Is (x)(x + 2)(x + 4) divisible by 12?

(1) x^2 + 2x is a multiple of 3.
(2) 3x is a multiple of 2.

I immediately rephrase the 12 into (2^2)*(3). So we need to be divisible by 2 twice and 3 one. So contained in these three terms we need two multiples of 2 and one multiple of 3.

First observation is we either have consecutive even numbers or consecutive odd numbers. If it's the latter, the answer is definitely a 'no' and if it's the former it will be 'yes'.

Why? Here's a quick aside.

By the way this is not something you have time to do in a question so I would really recommend internalizing this concept as it is the backbone of a lot of problems on divisibility, remainders, and several other question families.

Think about the progression of integers (and this is a good thing to get comfortable with). We need two 2's and one 3 from these three integers. In general, we get a 2 every second integer and we get a 3 every third integer.

Now, if we have three odd numbers above what are we going to get? Three numbers that have ZERO 2's. That's what an odd number is: a number that is not divisible by 2. How many 3's will there be? Well we have three consecutive odd numbers, so three numbers that have a range of 4 and start on an odd number.

For instance:

3, 5, 7 or 13, 15, 17 or 21, 23, 25

We can see from these examples that that is always going to be one number that is a multiple of 3. Will it always be only one multiple of 3? Yes, only one. Why? Well, for the same reason we gave above. Multiples of 3 are going to occur every 3rd integer. Perhaps an easier way to understand this (it helps me) is to visualize it.

Consider three consecutive odd numbers:

5, 7, 9

From zero ascending that looks like this:

0 _ _ _ _ 5 _ 7 _ 9 _ ...

Where are the multiples of 3?

0 _ _ 3 _ 5 6 7 _ 9 _

Algebraically, we can say that for three numbers: x, x + 2, and x +4:

If (x) is a multiple of 3 then we have our multiple of three (and we can say the other two integers are not multiples of 3).

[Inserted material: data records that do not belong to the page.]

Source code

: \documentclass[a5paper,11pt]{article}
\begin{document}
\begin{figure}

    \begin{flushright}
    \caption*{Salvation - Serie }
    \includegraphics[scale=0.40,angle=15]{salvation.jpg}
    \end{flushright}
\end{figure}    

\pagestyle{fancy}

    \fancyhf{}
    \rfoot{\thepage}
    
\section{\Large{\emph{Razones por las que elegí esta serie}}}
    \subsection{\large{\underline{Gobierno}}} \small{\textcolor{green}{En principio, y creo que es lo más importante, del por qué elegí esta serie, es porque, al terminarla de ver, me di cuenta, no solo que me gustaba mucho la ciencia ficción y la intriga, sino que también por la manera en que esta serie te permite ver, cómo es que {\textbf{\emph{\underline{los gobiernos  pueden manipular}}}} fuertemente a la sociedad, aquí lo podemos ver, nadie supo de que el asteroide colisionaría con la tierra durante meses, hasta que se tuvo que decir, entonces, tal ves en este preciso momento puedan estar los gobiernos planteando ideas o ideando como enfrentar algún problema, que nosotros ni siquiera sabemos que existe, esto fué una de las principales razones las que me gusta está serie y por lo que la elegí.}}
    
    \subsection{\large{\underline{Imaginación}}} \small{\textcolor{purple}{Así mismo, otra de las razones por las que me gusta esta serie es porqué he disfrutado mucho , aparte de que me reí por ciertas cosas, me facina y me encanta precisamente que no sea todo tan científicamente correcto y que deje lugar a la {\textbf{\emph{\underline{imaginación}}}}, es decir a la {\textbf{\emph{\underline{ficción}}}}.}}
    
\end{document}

If x is NOT a multiple of 3 then either (x + 1) or (x - 1) is, but not both. If (x + 1) is, then so is (x + 4) which is the last of our three numbers. If (x + 1) and (x) are not, then (x - 1) is and so is (x + 2) which is our second integer.

So we can see that for any three consecutive odd integers you are going to hit a multiple of 3 at some point in the three numbers.

Therefore in three consecutive odd integers we will have one multiple of 3 and no multiples of 2.

Now, what if we have three even numbers? Well, obviously there a bunch of 2's. What about 3's, how many will there be? Same logic as above. If x is a multiple of 3 we have one there. If x isn't then either (x + 1) or (x - 1) is. If it's the former then x + 4 is a multiple of 3. If it's (x -1) then (x-2) is a multiple of 3.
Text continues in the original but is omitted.